San Antonio Express-News

City agrees to pay $35,000 to settle suit against police

- By Guillermo Contreras STAFF WRITER guillermo.contreras @express-news.net

The city of San Antonio has agreed to pay $35,000 to settle a federal lawsuit filed by relatives of a man who died as he struggled with police at a house party in 2018.

Chief U.S. District Judge Orlando Garcia approved the deal at a hearing Thursday, putting an end to a case that lawyers for relatives of Gaspar David Guzman, 36, acknowledg­ed would be difficult to win.

“I’m just here for my children,” Vanessa Garcia, the mother of Guzman’s two children, told the court. “It’s just difficult. The kids don’t understand what happened. I just tell them that their dad is gone.”

A lawyer for the Guzman family and Vanessa Garcia, Richard Hoffman, acknowledg­ed that officers did what they could to control Guzman, who showed up to a party in the 100 block of Rosemont Drive in May 2018, downed 18 beers and wound up paranoid before calling police to report someone was after him.

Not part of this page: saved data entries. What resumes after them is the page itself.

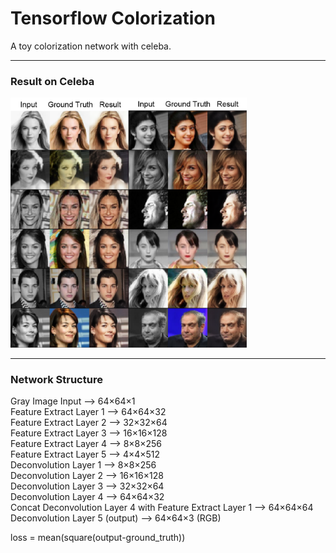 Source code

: # Tensorflow Colorization  
A toy colorization network with celeba.  
  
---  
  
### Result on Celeba  
<img src="https://github.com/htkseason/Colorization-Tensorflow/blob/master/demo-celeba.png" width="75%" alt="demo-celeba" />  
  
---  
  
### Network Structure  
Gray Image Input --> 64×64×1  
Feature Extract Layer 1 --> 64×64×32  
Feature Extract Layer 2 --> 32×32×64  
Feature Extract Layer 3 --> 16×16×128  
Feature Extract Layer 4 --> 8×8×256  
Feature Extract Layer 5 --> 4×4×512  
Deconvolution Layer 1 --> 8×8×256  
Deconvolution Layer 2 --> 16×16×128  
Deconvolution Layer 3 --> 32×32×64  
Deconvolution Layer 4 --> 64×64×32  
Concat Deconvolution Layer 4 with Feature Extract Layer 1 --> 64×64×64  
Deconvolution Layer 5 (output) --> 64×64×3 (RGB)  
  
loss = mean(square(output-ground_truth))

Responding officers tried to calm him down and to put him in a police car, according to an account given in court Thursday. They also tried to get him to leave the party with a family member. He refused and struggled even with emergency services workers who tried to treat him.

Struggles ensued in which Guzman was tased and ended up face down, according to accounts given at the time by police and at the summary given Thursday. He was unresponsi­ve when he was turned over.

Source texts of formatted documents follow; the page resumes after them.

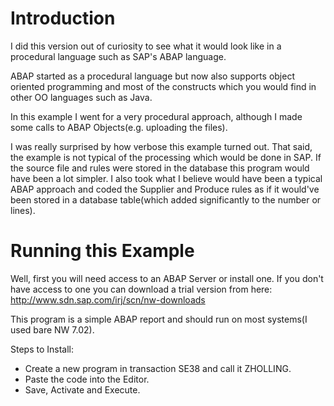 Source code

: Introduction
============
I did this version out of curiosity to see what it would look like in a procedural language such as SAP's ABAP language. 

ABAP started as a procedural language but now also supports object oriented programming and most of the constructs which you would find in other OO languages such as Java.

In this example I went for a very procedural approach, although I made some calls to ABAP Objects(e.g. uploading the files). 

I was really surprised by how verbose this example turned out. That said, the example is not typical of the processing which would be done in SAP. If the source file and rules were stored in the database this program would have been a lot simpler. I also took what I believe would have been a typical ABAP approach and coded the Supplier and Produce rules as if it would've been stored in a database table(which added significantly to the number or lines).


Running this Example
====================
Well, first you will need access to an ABAP Server or install one. If you don't have access to one you can download a trial version from here: http://www.sdn.sap.com/irj/scn/nw-downloads

This program is a simple ABAP report and should run on most systems(I used bare NW 7.02). 

Steps to Install:
*   Create a new program in transaction SE38 and call it ZHOLLING.
*   Paste the code into the Editor.
*   Save, Activate and Execute.



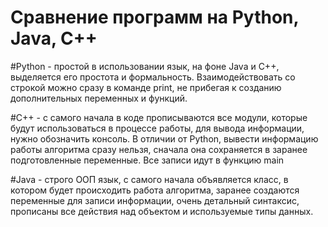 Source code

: # Сравнение программ на Python, Java, C++

#Python - простой в использовании язык, на фоне Java и C++, выделяется его простота и формальность. Взаимодействовать со строкой можно сразу в команде print, не прибегая к созданию дополнительных переменных и функций.

#C++ - с самого начала в коде прописываются все модули, которые будут использоваться в процессе работы, для вывода информации, нужно обозначить консоль. В отличии от Python, вывести информацию работы алгоритма сразу нельзя, сначала она сохраняется в заранее подготовленные переменные. Все записи идут в функцию main

#Java - строго ООП язык, с самого начала объявляется класс, в котором будет происходить работа алгоритма, заранее создаются переменные для записи информации, очень детальный синтаксис, прописаны все действия над объектом и используемые типы данных.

“He was resisting, I have to admit,” Hoffman told the judge.

Guzman was determined to have died in the struggle from a variety of things, including his enlarged heart and the alcohol and cocaine in his system, an autopsy concluded.

The lawsuit alleged police used excessive force, though all parties involved said it would be difficult to prove. Internal investigat­ions cleared three officers named as defendants in the lawsuit and determined they did not violate any policies or procedures.

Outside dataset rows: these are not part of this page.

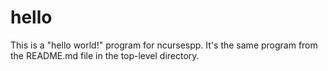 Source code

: # hello

This is a "hello world!" program for ncursespp.  It's the same program
from the README.md file in the top-level directory.
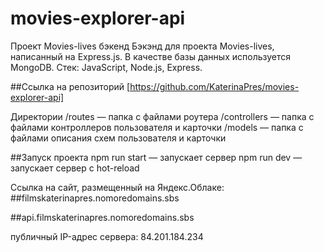 # movies-explorer-api
Проект Movies-lives бэкенд
Бэкэнд для проекта Movies-lives, написанный на Express.js. В качестве базы данных используется MongoDB. Стек: JavaScript, Node.js, Express.

##Ссылка на репозиторий
[https://github.com/KaterinaPres/movies-explorer-api]

Директории
/routes — папка с файлами роутера
/controllers — папка с файлами контроллеров пользователя и карточки
/models — папка с файлами описания схем пользователя и карточки

##Запуск проекта
npm run start — запускает сервер
npm run dev — запускает сервер с hot-reload

Cсылка на сайт, размещенный на Яндекс.Облаке:
##filmskaterinapres.nomoredomains.sbs

##api.filmskaterinapres.nomoredomains.sbs

публичный IP-адрес сервера: 84.201.184.234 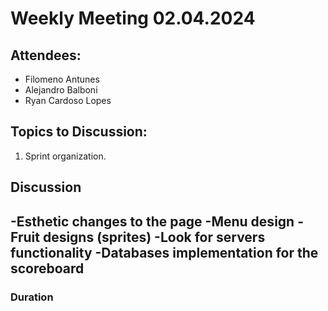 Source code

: # Weekly Meeting 02.04.2024

## Attendees:
- Filomeno Antunes
- Alejandro Balboni
- Ryan Cardoso Lopes

## Topics to Discussion:

1. Sprint organization.




## Discussion

-Esthetic changes to the page 
-Menu design
-Fruit designs (sprites)
-Look for servers functionality
-Databases implementation for the scoreboard
-


### Duration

“Plaintiffs have a very steep hurdle to overcome,” Charles Frigerio, who was appointed by the court to represent the interests of Guzman’s two children, told the judge.

The city said it opted to settle to save money on lawyers and not risk a decision that might side against the officers, given the social climate over the past year calling for police reform. The officers were represente­d by a law firm on contract with the city.